Yes it can be done. You’ll just have to check the type of the graphic card and, if it’s ATI or nvidia, install the fglrx or nvidia drivers either from repo or by compiling the module. On ATI systems, I just run atiupgrade](http://forums.opensuse.org/content/46-ati-driver-atiupgrade.html) right after the installation. Having a single script for both ATI and nvidia or a script calling one of two scripts depending on the detected graphics card is easy. If openSUSE doesn’t do it by default - the same way as Ubuntu does - it must be because of some license reasons, I guess.
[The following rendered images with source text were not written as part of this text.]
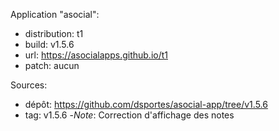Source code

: Application "asocial":
- distribution: t1
- build: v1.5.6
- url: https://asocialapps.github.io/t1
- patch: aucun

Sources: 
- dépôt: https://github.com/dsportes/asocial-app/tree/v1.5.6
- tag: v1.5.6
-_Note_: Correction d'affichage des notes
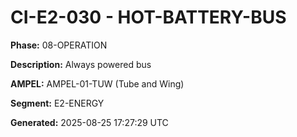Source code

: # CI-E2-030 - HOT-BATTERY-BUS

**Phase:** 08-OPERATION

**Description:** Always powered bus

**AMPEL:** AMPEL-01-TUW (Tube and Wing)

**Segment:** E2-ENERGY

**Generated:** 2025-08-25 17:27:29 UTC
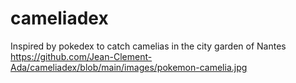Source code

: # cameliadex
Inspired by pokedex to catch camelias in the city garden of Nantes
https://github.com/Jean-Clement-Ada/cameliadex/blob/main/images/pokemon-camelia.jpg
On 08/16/2011 04:06 PM, please try again wrote:
>
> ryanrio95;2375564 Wrote:
>> Hi.
>> I have a question, in Ubuntu after the installation, when i login,
>> Ubuntu asks to install 3D Drivers for my grapics card.
>> Can i make a script in openSUSE to do this as well?
>> Or even better, check for drivers on startup and then install the
>> drivers for the graphics card on boot.
>> This will be great, when it can be done.
>>
>
> Yes it can be done. You’ll just have to check the type of the graphic
> card and, if it’s ATI or nvidia, install the fglrx or nvidia drivers
> either from repo or by compiling the module. On ATI systems, I just run
> ‘atiupgrade
> (http://forums.opensuse.org/content/46-ati-driver-atiupgrade.html) right
> after the installation. Having a single script for both ATI and nvidia
> or a script calling one of two scripts depending on the detected
> graphics card is easy. If openSUSE doesn’t do it by default - the same
> way as Ubuntu does - it must be because of some license reasons, I
> guess.

The difference between Ubuntu and openSUSE is policy. The “open” part means
exactly that. No closed-source code will ever be distributed by openSUSE. All
the proprietary packages such as the 3D drivers for graphics hardware that are
available as packages are hosted on 3rd-party sites. It is not difficult to get
them, but they never come from openSUSE.

Thanks for the help.
My Gnome 3 is running well now.
But are these drivers included in Suse Linux Enterprise Desktop?
Because SLED isn’ t opensource?

Regards, Ryan

SLED/SLES is for the most part Opensource. But some non-open things may be included. OpenSUSE as delivered is 100% open. But you can add non open to it if you wish.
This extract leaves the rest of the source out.